More technofailure
Further evidence that we've been in a region of space where technology doesn't work so well:
- Kam's Mac laptop has been experiencing weird and unstable behavior, to the point that she had to erase the hard drive and reinstall the OS.
- Last week, my bicycle's gear-shifting system suddenly failed on the way to work. On the front gears, everything was one gear off, and I couldn't shift into the highest set of gears at all. That evening, it fixed itself and started working again, but I don't trust it to stay fixed.
- My Mac laptop at work suddenly crashed on Monday, for the first time ever. Screen dims, message appears saying I have to hold down the Power button to restart. I don't appear to have lost any data--but the same thing happened again on Tuesday. I suspect it's 'cause I recently installed OS X 10.4.10--but I installed that on my home machine months ago and have seen no problems. Tuesday after restarting, I ran System Update, and installed a firmware update; I'm hoping that'll fix things. We'll see.

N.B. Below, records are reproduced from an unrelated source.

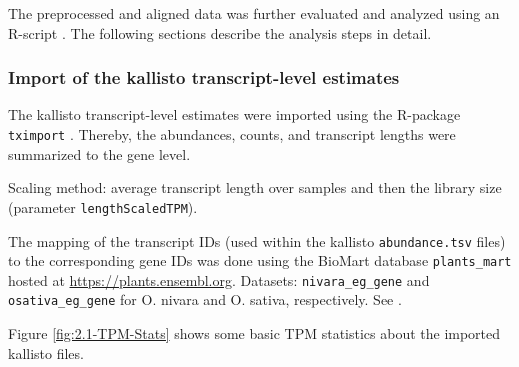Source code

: The preprocessed and aligned data was further evaluated and analyzed using an R-script \autocite{R-base}. The following sections describe the analysis steps in detail.

\subsubsection{Import of the kallisto transcript-level estimates}

The kallisto transcript-level estimates were imported using the R-package \verb|tximport| \autocite{R-tximport, tximport2015}. Thereby, the  abundances, counts, and transcript lengths were summarized to the gene level.

Scaling method: average transcript length over samples and then the library size (parameter \verb|lengthScaledTPM|).

The mapping of the transcript IDs (used within the kallisto \verb|abundance.tsv| files) to the corresponding gene IDs was done using the BioMart database \verb|plants_mart| hosted at \url{https://plants.ensembl.org}. Datasets: \verb|nivara_eg_gene| and \verb|osativa_eg_gene| for O. nivara and O. sativa, respectively. See \autocite{R-biomaRt, biomaRt2009}.

Figure \ref{fig:2.1-TPM-Stats} shows some basic TPM statistics about the imported kallisto files.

- My iPhone's battery worked fine until Sunday. From Sunday through Tuesday, it was draining completely in less than a day; it even drained significantly overnight while in Airplane mode. As of yesterday, it seems to be fine again.
There were two other items I was going to put on this list, but Kam tracked down the causes. I mention these in case they're helpful to others:
- After reinstalling the OS, she found that she couldn't install Dreamweaver--it said she had the wrong version of the OS. Some poking around online revealed that the problem was that during her hard disk wipe, she'd said to use the case-sensitive version of the filesystem. Note to Mac users: Don't do this unless you really need to. Unfortunately, various Mac applications just won't work in a case-sensitive filesystem. Minus points to the DW installer for not explicitly saying that this is what the problem was; the error message inaccurately made it sound like DW didn't work with 10.4.10.
- At one point on a different Mac laptop, the Firefox dock icon suddenly started sticking to the mouse pointer. It was as if the mouse button were stuck in the down position. Nothing Kam or I could do could dislodge it. Weird and disconcerting. Eventually, Kam figured out that her new wireless mouse was somewhere nearby and that the button on that was being pressed down (by something lying on top of the mouse, I guess). Spooky action at a distance!
All the problems we've been running into probably have similarly rational explanations. But it nonetheless continues to feel like technology's not quite up to even its usual stability levels.